Os Vedas vêm atravessando os milênios junto com a humanidade. É dito que eles são revelados aos Rshis, sábios que recebem esses versos no início da criação ou quando se faz necessário, assim como qualquer outro conhecimento desse universo, como a matemática ou a física. A única diferença é que o recebimento desse conhecimento é produto de uma clareza mental advinda da prática de austeridades (disciplinas físicas e mentais) e não do desenvolvimento do processo intelectual como no caso da ciência. Porém é importante ressaltar que o recebimento dos Vedas e o entendimento do seu conteúdo são 2 processos distintos. Apesar de não ser viável uma pessoa fazer todas as disciplinas necessárias para recebê-los, podemos entender e usufruir do que já foi recebido pelos nossos antecessores, o que é algo natural e acontece também com a ciência.

Assim quanto a origem os Vedas vêm junto com a humanidade, seu conhecimento é atemporal e, portanto, o autor é o próprio Criador, como qualquer outro conhecimento de causa e efeito desse universo, embora não seja científico, pois, não é resultado de experimentos e da lógica.

Dessa forma na sua natureza os Vedas apresentam as relações sutis que não podem ser percebidas pelo ser humano, o seu propósito é conduzir à visão do indivíduo como completo, o autoconhecimento; e sua origem é atemporal, o autor é o próprio Criador, que os manifesta na mente dos sábios.

Apesar de existirem diversas linhas religiosas na Índia pegando carona na tradição, os Vedas não são uma religião em si, nem ao menos tem uma proposta religiosa, já que sua visão não é de indivíduo “pecador” que precisa ser salvo, ou que foi abandonado por Deus. Por isso não possuem uma instituição ou organização formal como uma Igreja. Essa tradição é carregada de pessoa para pessoa, sua característica é uma religiosidade livre, sem “religião”. Deus é livre de todas as formas e todas as formas são vistas como divinas. Não importa o nome, nem a língua, se a intenção e atitude forem adequadas, que oração que não será ouvida por Ele? Essa é a razão pela qual a própria tradição é repleta de histórias e diversas formas para adoração.

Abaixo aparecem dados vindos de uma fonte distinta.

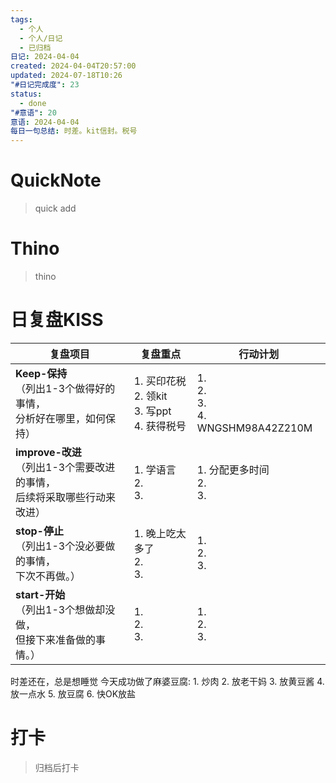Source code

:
 ```yaml
---
tags:
  - 个人
  - 个人/日记
  - 已归档
日记: 2024-04-04
created: 2024-04-04T20:57:00
updated: 2024-07-18T10:26
"#日记完成度": 23
status:
  - done
"#意语": 20
意语: 2024-04-04
每日一句总结: 时差。kit信封。税号
---
```

# QuickNote
> quick add

# Thino
> thino

# 日复盘KISS
| **复盘项目**                                             | **复盘重点**                                      | **行动计划**                                 |
| ---------------------------------------------------- | --------------------------------------------- | ---------------------------------------- |
| **Keep-保持**<br>（列出1-3个做得好的事情，<br>   分析好在哪里，如何保持）     | 1.  买印花税<br>2. 领kit<br>3. 写ppt<br>4. 获得税号<br> | 1.  <br>2. <br>3.<br>4. WNGSHM98A42Z210M |
| **improve-改进**<br>（列出1-3个需要改进的事情，<br>  后续将采取哪些行动来改进） | 1.  学语言<br>2. <br>3.                          | 1.  分配更多时间<br>2. <br>3.                  |
| **stop-停止**<br>（列出1-3个没必要做的事情，<br>下次不再做。）            | 1.  晚上吃太多了<br>2. <br>3.                       | 1.  <br>2. <br>3.                        |
| **start-开始**<br>（列出1-3个想做却没做，<br>但接下来准备做的事情。）        | 1.  <br>2. <br>3.                             | 1.  <br>2. <br>3.                        |

时差还在，总是想睡觉
今天成功做了麻婆豆腐: 
	1. 炒肉
	2. 放老干妈
	3. 放黄豆酱
	4. 放一点水
	5. 放豆腐
	6. 快OK放盐

# 打卡
> 归档后打卡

Essa visão de vida, de Deus e do indivíduo é o espírito da cultura hindu. Apesar da miséria e as dificuldades sociais naturais de um país de bilhões, as pessoas sorriem e te acolhem. Diferente do resto do planeta, onde o símbolo do líder social é uma pessoa bem vestida, no carro do ano, com um relógio de ouro e óculos escuros; na terra dos Vedas o símbolo social é o famoso “Mahatma Gandhi”, sem maquiagem, com roupas simples, com uma vida simples, com trabalho e feliz. Essa é a visão dos Vedas e da tradição védica, uma visão de contentamento em si mesmo, uma felicidade não dependente, onde o indivíduo se vê completo e, não, alienado do todo. Uma visão onde o “eu” é o próprio significado da palavra felicidade.